Wandering Wednesdays have, Cullen says, just enough organization to be viable without becoming onerous. He initially started a Facebook page, but decided an email list had a homier feel. That list has grown into a spreadsheet with 320 names. “They’re all personal connections, all people who are excited to come out to these,” he says. “We started with contact info and it became a sharing of services, events, lessons, help-wanted, housing, all kinds of things people wanted or were offering. I’ve voluntarily put myself in the center, and now people are constantly emailing me stuff. And people have found jobs and places to live, gotten more participation in what they’re doing.”
Margaret Decker has been attending the Wednesdays from the first. She moved to Kingston in junior high, and says the experience “made me fall back in love with this area. It’s an incredibly heartfelt and organically grown community.” A nurse practitioner, she believes the get-togethers offer the kind of healing that goes deep and lasts. “Community is the only real security we ever have in uncertain times of unpredictability and transition, whether it’s personal or social,” she says. “I see it in patients: what makes people well is having someone bring them to treatment, someone to take them home, someone to look in on them and be beside them,” she says. “If something happens to me, I know my community would come through with enough to get me back on my feet.”
Cullen says there’s a balance to be struck between organization and spontaneity. Each week’s email includes a message from the host with directions and any special requests: no dogs, please, or bring your own pumpkin carving knife if you’ve got one. “With a new house every week, nobody gets worn out,” he says. “Potluck means no one person is responsible; it’s very participatory, which extends to clean-up. I’ve found the best approach is not to wait till everyone’s there to eat. Six, seven o’clock rolls around, there’s food there, you just eat, and more food shows up around eight or nine. It takes the pressure off, and you’re not waiting until ten o’clock to eat.”
There is one brief moment of general centering. “In the middle of dinner I stop and sound a singing bowl and make a few announcements, and anybody who wants to share something can, but without the pressure of a formal ‘go round.’” he says. “We keep it brief and celebratory. I don’t want it to be too much like a meeting, more of a brief shoutout. I like to keep it light and keep it moving.”
Depending on the host, there may be a planned presentation, skill share or theme. “We had a pirate party recently,” says Anderson. “Sometimes we’ll have a work party if we’re meeting on a farm,” says Decker. “And people come out for each other’s events, which is huge in the creative world.
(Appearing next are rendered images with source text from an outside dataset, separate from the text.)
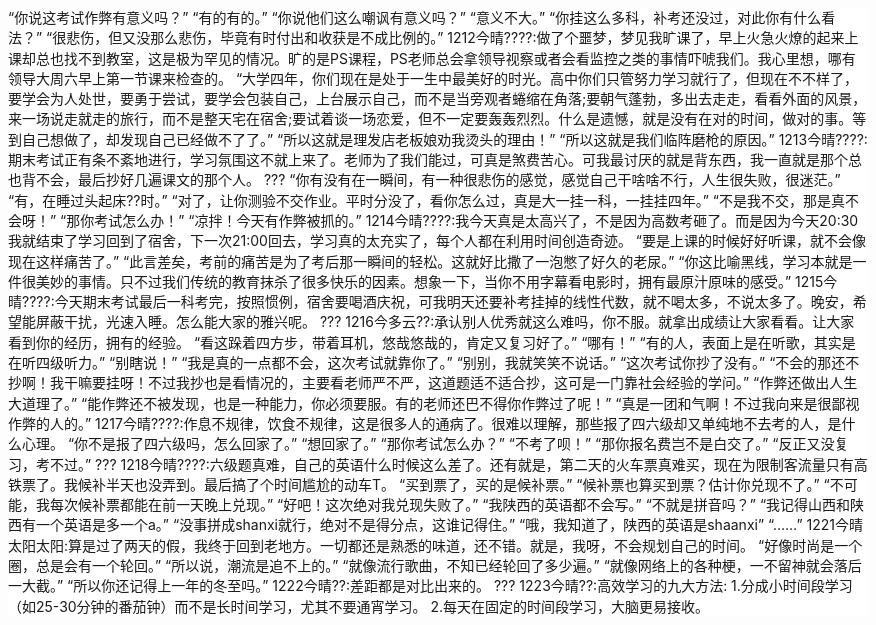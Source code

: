 “你说这考试作弊有意义吗？”
“有的有的。”
“你说他们这么嘲讽有意义吗？”
“意义不大。”
“你挂这么多科，补考还没过，对此你有什么看法？”
“很悲伤，但又没那么悲伤，毕竟有时付出和收获是不成比例的。”
1212今晴????:做了个噩梦，梦见我旷课了，早上火急火燎的起来上课却总也找不到教室，这是极为罕见的情况。旷的是PS课程，PS老师总会拿领导视察或者会看监控之类的事情吓唬我们。我心里想，哪有领导大周六早上第一节课来检查的。
“大学四年，你们现在是处于一生中最美好的时光。高中你们只管努力学习就行了，但现在不不样了，要学会为人处世，要勇于尝试，要学会包装自己，上台展示自己，而不是当旁观者蜷缩在角落;要朝气蓬勃，多出去走走，看看外面的风景，来一场说走就走的旅行，而不是整天宅在宿舍;要试着谈一场恋爱，但不一定要轰轰烈烈。什么是遗憾，就是没有在对的时间，做对的事。等到自己想做了，却发现自己已经做不了了。”
“所以这就是理发店老板娘劝我烫头的理由！”
“所以这就是我们临阵磨枪的原因。”
1213今晴????:期末考试正有条不紊地进行，学习氛围这不就上来了。老师为了我们能过，可真是煞费苦心。可我最讨厌的就是背东西，我一直就是那个总也背不会，最后抄好几遍课文的那个人。 ???
“你有没有在一瞬间，有一种很悲伤的感觉，感觉自己干啥啥不行，人生很失败，很迷茫。”
“有，在睡过头起床??时。”
“对了，让你测验不交作业。平时分没了，看你怎么过，真是大一挂一科，一挂挂四年。”
“不是我不交，那是真不会呀！”
“那你考试怎么办！”
“凉拌！今天有作弊被抓的。”
1214今晴????:我今天真是太高兴了，不是因为高数考砸了。而是因为今天20:30我就结束了学习回到了宿舍，下一次21:00回去，学习真的太充实了，每个人都在利用时间创造奇迹。
“要是上课的时候好好听课，就不会像现在这样痛苦了。”
“此言差矣，考前的痛苦是为了考后那一瞬间的轻松。这就好比撒了一泡憋了好久的老尿。”
“你这比喻黑线，学习本就是一件很美妙的事情。只不过我们传统的教育抹杀了很多快乐的因素。想象一下，当你不用字幕看电影时，拥有最原汁原味的感受。”
1215今晴????:今天期末考试最后一科考完，按照惯例，宿舍要喝酒庆祝，可我明天还要补考挂掉的线性代数，就不喝太多，不说太多了。晚安，希望能屏蔽干扰，光速入睡。怎么能大家的雅兴呢。 ???
1216今多云??:承认别人优秀就这么难吗，你不服。就拿出成绩让大家看看。让大家看到你的经历，拥有的经验。
“看这跺着四方步，带着耳机，悠哉悠哉的，肯定又复习好了。”
“哪有！”
“有的人，表面上是在听歌，其实是在听四级听力。”
“别瞎说！”
“我是真的一点都不会，这次考试就靠你了。”
“别别，我就笑笑不说话。”
“这次考试你抄了没有。”
“不会的那还不抄啊！我干嘛要挂呀！不过我抄也是看情况的，主要看老师严不严，这道题适不适合抄，这可是一门靠社会经验的学问。”
“作弊还做出人生大道理了。”
“能作弊还不被发现，也是一种能力，你必须要服。有的老师还巴不得你作弊过了呢！”
“真是一团和气啊！不过我向来是很鄙视作弊的人的。”
1217今晴????:作息不规律，饮食不规律，这是很多人的通病了。很难以理解，那些报了四六级却又单纯地不去考的人，是什么心理。
“你不是报了四六级吗，怎么回家了。”
“想回家了。”
“那你考试怎么办？”
“不考了呗！”
“那你报名费岂不是白交了。”
“反正又没复习，考不过。” ???
1218今晴????:六级题真难，自己的英语什么时候这么差了。还有就是，第二天的火车票真难买，现在为限制客流量只有高铁票了。我候补半天也没弄到。最后搞了个时间尴尬的动车T。
“买到票了，买的是候补票。”
“候补票也算买到票？估计你兑现不了。”
“不可能，我每次候补票都能在前一天晚上兑现。”
“好吧！这次绝对我兑现失败了。”
“我陕西的英语都不会写。”
“不就是拼音吗？”
“我记得山西和陕西有一个英语是多一个a。”
“没事拼成shanxi就行，绝对不是得分点，这谁记得住。”
“哦，我知道了，陕西的英语是shaanxi”
“……”
1221今晴太阳太阳:算是过了两天的假，我终于回到老地方。一切都还是熟悉的味道，还不错。就是，我呀，不会规划自己的时间。
“好像时尚是一个圈，总是会有一个轮回。”
“所以说，潮流是追不上的。”
“就像流行歌曲，不知已经轮回了多少遍。”
“就像网络上的各种梗，一不留神就会落后一大截。”
“所以你还记得上一年的冬至吗。”
1222今晴??:差距都是对比出来的。 ???
1223今晴??:高效学习的九大方法:
1.分成小时间段学习（如25-30分钟的番茄钟）而不是长时间学习，尤其不要通宵学习。
2.每天在固定的时间段学习，大脑更易接收。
We build each other up and make our shared vision real.”
Cullen, who operates itsapizzatruck as a catering business, isn’t looking so much to expand the Wandering Wednesdays list; 20 to 50 guests is about as many as a typical home can comfortably hold. What he’d like to see is other, similar groups forming, and he thinks others would find it easier and more rewarding than they might think.
He admits he may be something of a natural. “I’ve loved dinner parties forever. I’ve been a baker for a very long time, so I have to have people around to eat the bread I’m making, right? But this has a life of its own.”